▶ _TRY IT_
When you retype the data, keep every line exactly as it appears.

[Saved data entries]
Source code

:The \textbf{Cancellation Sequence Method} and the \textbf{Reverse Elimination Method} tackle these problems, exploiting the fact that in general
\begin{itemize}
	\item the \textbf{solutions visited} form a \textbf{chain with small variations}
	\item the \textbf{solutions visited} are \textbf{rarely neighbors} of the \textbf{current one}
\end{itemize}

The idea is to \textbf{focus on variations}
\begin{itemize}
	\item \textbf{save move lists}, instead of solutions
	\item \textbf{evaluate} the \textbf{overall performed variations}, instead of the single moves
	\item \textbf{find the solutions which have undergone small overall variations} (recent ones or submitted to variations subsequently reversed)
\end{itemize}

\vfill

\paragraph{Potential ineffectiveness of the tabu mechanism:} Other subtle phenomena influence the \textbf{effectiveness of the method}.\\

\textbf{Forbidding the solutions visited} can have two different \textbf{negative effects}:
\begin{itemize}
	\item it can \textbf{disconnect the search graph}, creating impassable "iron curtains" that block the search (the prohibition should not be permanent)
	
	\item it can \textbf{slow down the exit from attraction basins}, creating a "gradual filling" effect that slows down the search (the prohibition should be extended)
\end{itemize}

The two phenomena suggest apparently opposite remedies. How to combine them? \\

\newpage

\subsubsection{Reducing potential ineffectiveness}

▶ _THE COMPLETED TASK_
Source code

:The \textbf{Cancellation Sequence Method} and the \textbf{Reverse Elimination Method} tackle these problems, exploiting the fact that in general
\begin{itemize}
	\item the \textbf{solutions visited} form a \textbf{chain with small variations}
	\item the \textbf{solutions visited} are \textbf{rarely neighbors} of the \textbf{current one}
\end{itemize}

The idea is to \textbf{focus on variations}
\begin{itemize}
	\item \textbf{save move lists}, instead of solutions
	\item \textbf{evaluate} the \textbf{overall performed variations}, instead of the single moves
	\item \textbf{find the solutions which have undergone small overall variations} (recent ones or submitted to variations subsequently reversed)
\end{itemize}

\vfill

\paragraph{Potential ineffectiveness of the tabu mechanism:} Other subtle phenomena influence the \textbf{effectiveness of the method}.\\

\textbf{Forbidding the solutions visited} can have two different \textbf{negative effects}:
\begin{itemize}
	\item it can \textbf{disconnect the search graph}, creating impassable "iron curtains" that block the search (the prohibition should not be permanent)
	
	\item it can \textbf{slow down the exit from attraction basins}, creating a "gradual filling" effect that slows down the search (the prohibition should be extended)
\end{itemize}

The two phenomena suggest apparently opposite remedies. How to combine them? \\

\newpage

\subsubsection{Reducing potential ineffectiveness}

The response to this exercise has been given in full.